■ WORK TO BE COMPLETED
Reproduced exactly, the lines from the start of the material through the line containing "As mentioned, our" should be the whole answer, with pictures excluded.

= = =

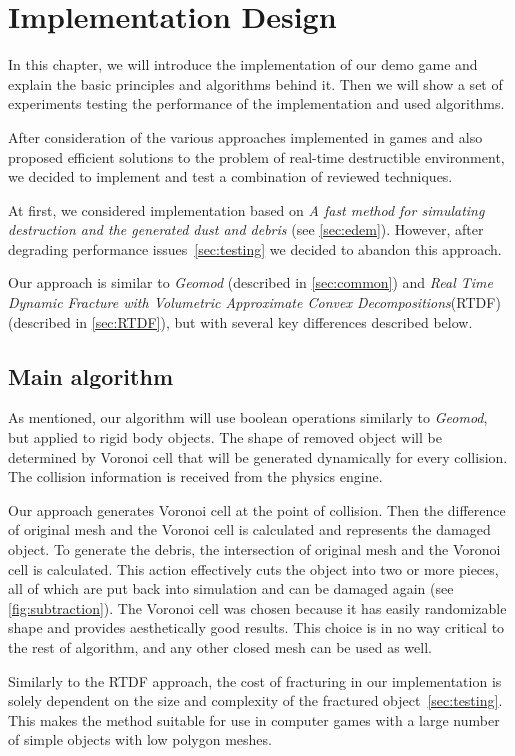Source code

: \chapter{Implementation Design}
\label{chaptImplementation}
In this chapter, we will introduce the implementation of our demo game and explain the basic principles and algorithms behind it. Then we will show a set of experiments testing the performance of the implementation and used algorithms.

After consideration of the various approaches implemented in games and also proposed efficient solutions to the problem of real-time destructible environment, we decided to implement and test a combination of reviewed techniques.  

At first, we considered implementation based on \emph{A fast method for simulating destruction and the generated dust and debris} (see \cref{sec:edem}). However, after degrading performance issues~\cref{sec:testing} we decided to abandon this approach.

Our approach is similar to \emph{Geomod} (described in \cref{sec:common}) and \emph{Real Time Dynamic Fracture with Volumetric Approximate Convex Decompositions}(RTDF) (described in \cref{sec:RTDF}), but with several key differences described below. 

\section{Main algorithm}
As mentioned, our algorithm will use boolean operations similarly to \emph{Geomod}, but applied to rigid body objects. The shape of removed object will be determined by Voronoi cell that will be generated dynamically for every collision. The collision information is received from the physics engine.

Our approach generates Voronoi cell at the point of collision. Then the difference of original mesh and the Voronoi cell is calculated and represents the damaged object. To generate the debris, the intersection of original mesh and the Voronoi cell is calculated. This action effectively cuts the object into two or more pieces, all of which are put back into simulation and can be damaged again (see \cref{fig:subtraction}). The Voronoi cell was chosen because it has easily randomizable shape and provides aesthetically good results. This choice is in no way critical to the rest of algorithm, and any other closed mesh can be used as well.

Similarly to the RTDF approach, the cost of fracturing in our implementation is solely dependent on the size and complexity of the fractured object~\cref{sec:testing}. This makes the method suitable for use in computer games with a large number of simple objects with low polygon meshes.

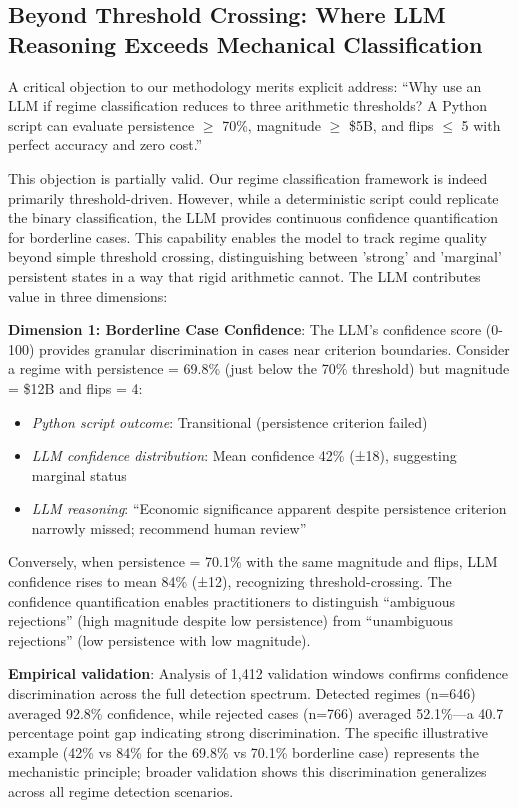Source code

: \FloatBarrier

\subsection{Beyond Threshold Crossing: Where LLM Reasoning Exceeds Mechanical Classification}

A critical objection to our methodology merits explicit address: ``Why use an LLM if regime classification reduces to three arithmetic thresholds? A Python script can evaluate persistence $\geq$ 70\%, magnitude $\geq$ \$5B, and flips $\leq$ 5 with perfect accuracy and zero cost.''

This objection is partially valid. Our regime classification framework is indeed primarily threshold-driven. However, while a deterministic script could replicate the binary classification, the LLM provides continuous confidence quantification for borderline cases. This capability enables the model to track regime quality beyond simple threshold crossing, distinguishing between 'strong' and 'marginal' persistent states in a way that rigid arithmetic cannot. The LLM contributes value in three dimensions:

\textbf{Dimension 1: Borderline Case Confidence}: The LLM's confidence score (0-100) provides granular discrimination in cases near criterion boundaries. Consider a regime with persistence = 69.8\% (just below the 70\% threshold) but magnitude = \$12B and flips = 4:

\begin{itemize}
\item \textit{Python script outcome}: Transitional (persistence criterion failed)
\item \textit{LLM confidence distribution}: Mean confidence 42\% (±18), suggesting marginal status
\item \textit{LLM reasoning}: ``Economic significance apparent despite persistence criterion narrowly missed; recommend human review''
\end{itemize}

Conversely, when persistence = 70.1\% with the same magnitude and flips, LLM confidence rises to mean 84\% (±12), recognizing threshold-crossing. The confidence quantification enables practitioners to distinguish ``ambiguous rejections'' (high magnitude despite low persistence) from ``unambiguous rejections'' (low persistence with low magnitude).

\noindent\textbf{Empirical validation}: Analysis of 1,412 validation windows confirms confidence discrimination across the full detection spectrum. Detected regimes (n=646) averaged 92.8\% confidence, while rejected cases (n=766) averaged 52.1\%—a 40.7 percentage point gap indicating strong discrimination. The specific illustrative example (42\% vs 84\% for the 69.8\% vs 70.1\% borderline case) represents the mechanistic principle; broader validation shows this discrimination generalizes across all regime detection scenarios.

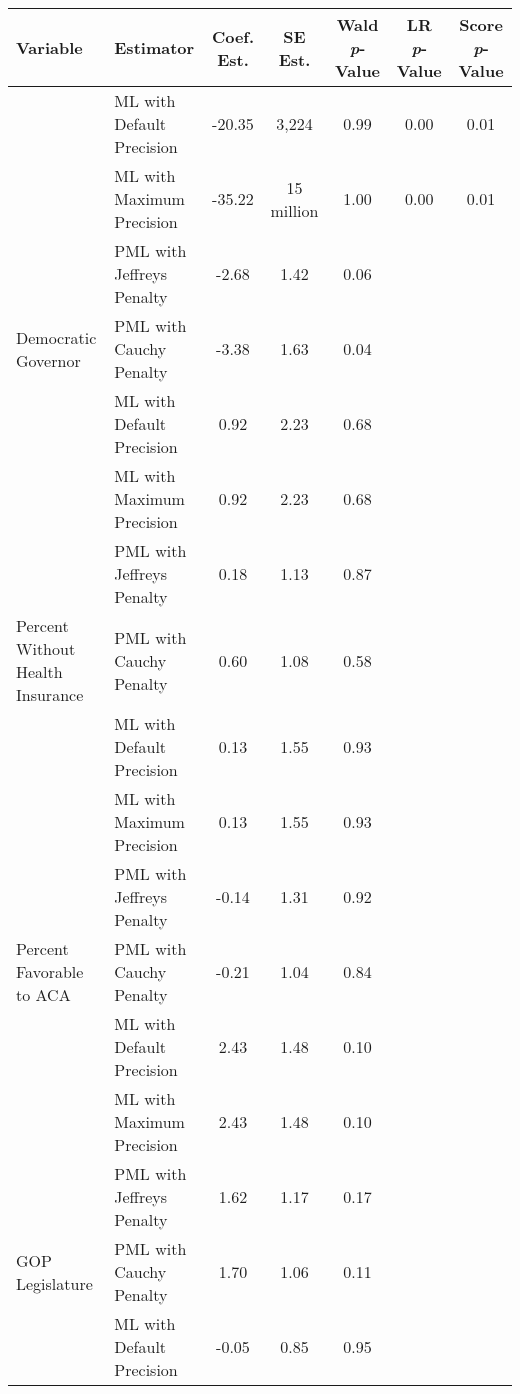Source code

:
\begin{tabular}{llccccc}
\toprule
Variable & Estimator & Coef. Est. & SE Est. & Wald \textit{p}-Value & LR \textit{p}-Value & Score \textit{p}-Value\\
\midrule
 & ML with Default Precision & -20.35 & 3,224 & 0.99 & 0.00 & 0.01\\

 & ML with Maximum Precision & -35.22 & 15 million & 1.00 & 0.00 & 0.01\\

 & PML with Jeffreys Penalty & -2.68 & 1.42 & 0.06 &  & \\

\multirow{-4}{*}{\raggedright\arraybackslash Democratic Governor} & PML with Cauchy Penalty & -3.38 & 1.63 & 0.04 &  & \\
\cmidrule{1-7}
 & ML with Default Precision & 0.92 & 2.23 & 0.68 &  & \\

 & ML with Maximum Precision & 0.92 & 2.23 & 0.68 &  & \\

 & PML with Jeffreys Penalty & 0.18 & 1.13 & 0.87 &  & \\

\multirow{-4}{*}{\raggedright\arraybackslash Percent Without Health Insurance} & PML with Cauchy Penalty & 0.60 & 1.08 & 0.58 &  & \\
\cmidrule{1-7}
 & ML with Default Precision & 0.13 & 1.55 & 0.93 &  & \\

 & ML with Maximum Precision & 0.13 & 1.55 & 0.93 &  & \\

 & PML with Jeffreys Penalty & -0.14 & 1.31 & 0.92 &  & \\

\multirow{-4}{*}{\raggedright\arraybackslash Percent Favorable to ACA} & PML with Cauchy Penalty & -0.21 & 1.04 & 0.84 &  & \\
\cmidrule{1-7}
 & ML with Default Precision & 2.43 & 1.48 & 0.10 &  & \\

 & ML with Maximum Precision & 2.43 & 1.48 & 0.10 &  & \\

 & PML with Jeffreys Penalty & 1.62 & 1.17 & 0.17 &  & \\

\multirow{-4}{*}{\raggedright\arraybackslash GOP Legislature} & PML with Cauchy Penalty & 1.70 & 1.06 & 0.11 &  & \\
\cmidrule{1-7}
 & ML with Default Precision & -0.05 & 0.85 & 0.95 &  & \\


\end{tabular}
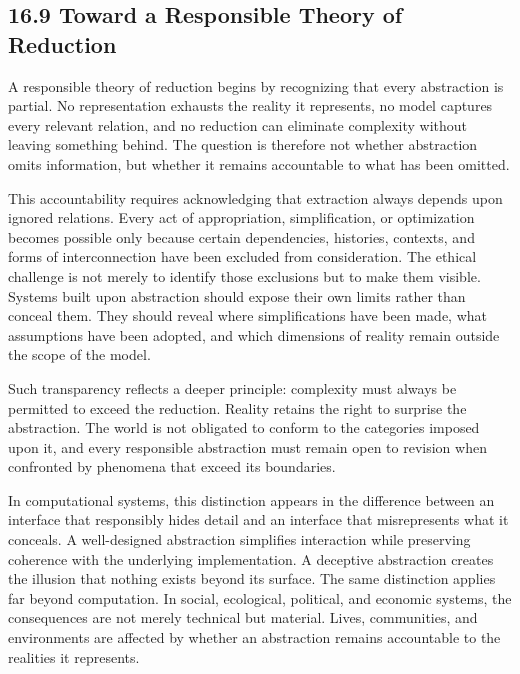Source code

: \documentclass[12pt,letterpaper]{article}
\theoremstyle{remark}
\begin{document}
\subsection{16.9 Toward a Responsible Theory of Reduction}

A responsible theory of reduction begins by recognizing that every abstraction is partial. No representation exhausts the reality it represents, no model captures every relevant relation, and no reduction can eliminate complexity without leaving something behind. The question is therefore not whether abstraction omits information, but whether it remains accountable to what has been omitted.

This accountability requires acknowledging that extraction always depends upon ignored relations. Every act of appropriation, simplification, or optimization becomes possible only because certain dependencies, histories, contexts, and forms of interconnection have been excluded from consideration. The ethical challenge is not merely to identify those exclusions but to make them visible. Systems built upon abstraction should expose their own limits rather than conceal them. They should reveal where simplifications have been made, what assumptions have been adopted, and which dimensions of reality remain outside the scope of the model.

Such transparency reflects a deeper principle: complexity must always be permitted to exceed the reduction. Reality retains the right to surprise the abstraction. The world is not obligated to conform to the categories imposed upon it, and every responsible abstraction must remain open to revision when confronted by phenomena that exceed its boundaries.

In computational systems, this distinction appears in the difference between an interface that responsibly hides detail and an interface that misrepresents what it conceals. A well-designed abstraction simplifies interaction while preserving coherence with the underlying implementation. A deceptive abstraction creates the illusion that nothing exists beyond its surface. The same distinction applies far beyond computation. In social, ecological, political, and economic systems, the consequences are not merely technical but material. Lives, communities, and environments are affected by whether an abstraction remains accountable to the realities it represents.
\end{document}

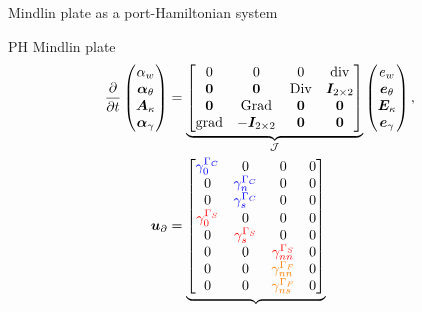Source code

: \documentclass[aspectratio=169]{ISAE-Beamer}
\DeclareMathOperator*{\grad}{grad}
\DeclareMathOperator*{\Grad}{Grad}
\DeclareMathOperator*{\Div}{Div}
\renewcommand{\div}{\operatorname{div}}
\begin{document}
\begin{frame}{Mindlin plate as a port-Hamiltonian system}
	\begin{block}{PH Mindlin plate}
		\small
		\setlength{\abovedisplayskip}{1pt}
		\setlength{\belowdisplayskip}{1pt}
		\begin{equation*}
		\begin{aligned}
		\displaystyle
		\diffp{}{t}
		\begin{pmatrix}
		\alpha_w \\
		\bm\alpha_\theta \\
		\bm{A}_\kappa \\
		\bm\alpha_{\gamma} \\
		\end{pmatrix} &= 
		\underbrace{\begin{bmatrix}
			0  & 0  & 0  & \div \\
			\bm{0} & \bm{0} &  \Div & \bm{I}_{2 \times 2}\\
			\bm{0}  & \Grad  & \bm{0}  & \bm{0}\\
			\grad & -\bm{I}_{2 \times 2} &  \bm{0} & \bm{0} \\
			\end{bmatrix}}_{\mathcal{J}}
		\begin{pmatrix}
		e_w \\
		\bm{e}_{\theta} \\
		\bm{E}_{\kappa} \\
		\bm{e}_{\gamma} \\
		\end{pmatrix}, \vspace{3pt}\\
		\bm{u}_\partial &= \underbrace{
			\begin{bmatrix}
			\textcolor{blue}{\gamma_{0}^{\Gamma_C}} & {0} & {0} & {0} \\
			{0} & \textcolor{blue}{\gamma_n^{\Gamma_C}} &  {0} & {0} \\
			{0} & \textcolor{blue}{\gamma_s^{\Gamma_C}} &  {0} & {0} \\
			\textcolor{red}{\gamma_{0}^{\Gamma_S}} & {0} & {0} & {0} \\
			{0} & \textcolor{red}{\gamma_s^{\Gamma_S}} & {0} & {0} \\
			{0} &  {0} & \textcolor{red}{\gamma_{nn}^{\Gamma_S}} & {0} \\
			{0} &  {0} & \textcolor{orange}{\gamma_{nn}^{\Gamma_F}} & {0} \\
			{0} &  {0} & \textcolor{orange}{\gamma_{ns}^{\Gamma_F}} & {0} \\

\end{bmatrix}}
\end{aligned}
\end{equation*}
\end{block}
\end{frame}
\end{document}
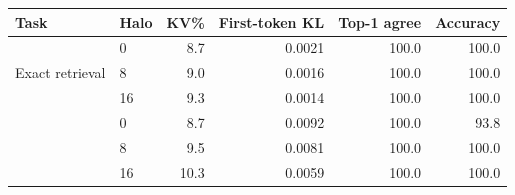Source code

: \begin{tabular}{@{}llrrrr@{}}
\toprule
Task & Halo & KV\% & First-token KL & Top-1 agree & Accuracy \\
\midrule
\multirow{3}{*}{Exact retrieval} & 0 & 8.7 & 0.0021 & 100.0 & 100.0 \\
 & 8 & 9.0 & 0.0016 & 100.0 & 100.0 \\
 & 16 & 9.3 & 0.0014 & 100.0 & 100.0 \\
\addlinespace[1pt]
\multirow{3}{*}{Multi-hop} & 0 & 8.7 & 0.0092 & 100.0 & 93.8 \\
 & 8 & 9.5 & 0.0081 & 100.0 & 100.0 \\
 & 16 & 10.3 & 0.0059 & 100.0 & 100.0 \\
\bottomrule
\end{tabular}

= = =

■ WRITTEN ANSWER
Source code

: \chapter{Implementation Design}
\label{chaptImplementation}
In this chapter, we will introduce the implementation of our demo game and explain the basic principles and algorithms behind it. Then we will show a set of experiments testing the performance of the implementation and used algorithms.

After consideration of the various approaches implemented in games and also proposed efficient solutions to the problem of real-time destructible environment, we decided to implement and test a combination of reviewed techniques.  

At first, we considered implementation based on \emph{A fast method for simulating destruction and the generated dust and debris} (see \cref{sec:edem}). However, after degrading performance issues~\cref{sec:testing} we decided to abandon this approach.

Our approach is similar to \emph{Geomod} (described in \cref{sec:common}) and \emph{Real Time Dynamic Fracture with Volumetric Approximate Convex Decompositions}(RTDF) (described in \cref{sec:RTDF}), but with several key differences described below. 

\section{Main algorithm}
As mentioned, our algorithm will use boolean operations similarly to \emph{Geomod}, but applied to rigid body objects. The shape of removed object will be determined by Voronoi cell that will be generated dynamically for every collision. The collision information is received from the physics engine.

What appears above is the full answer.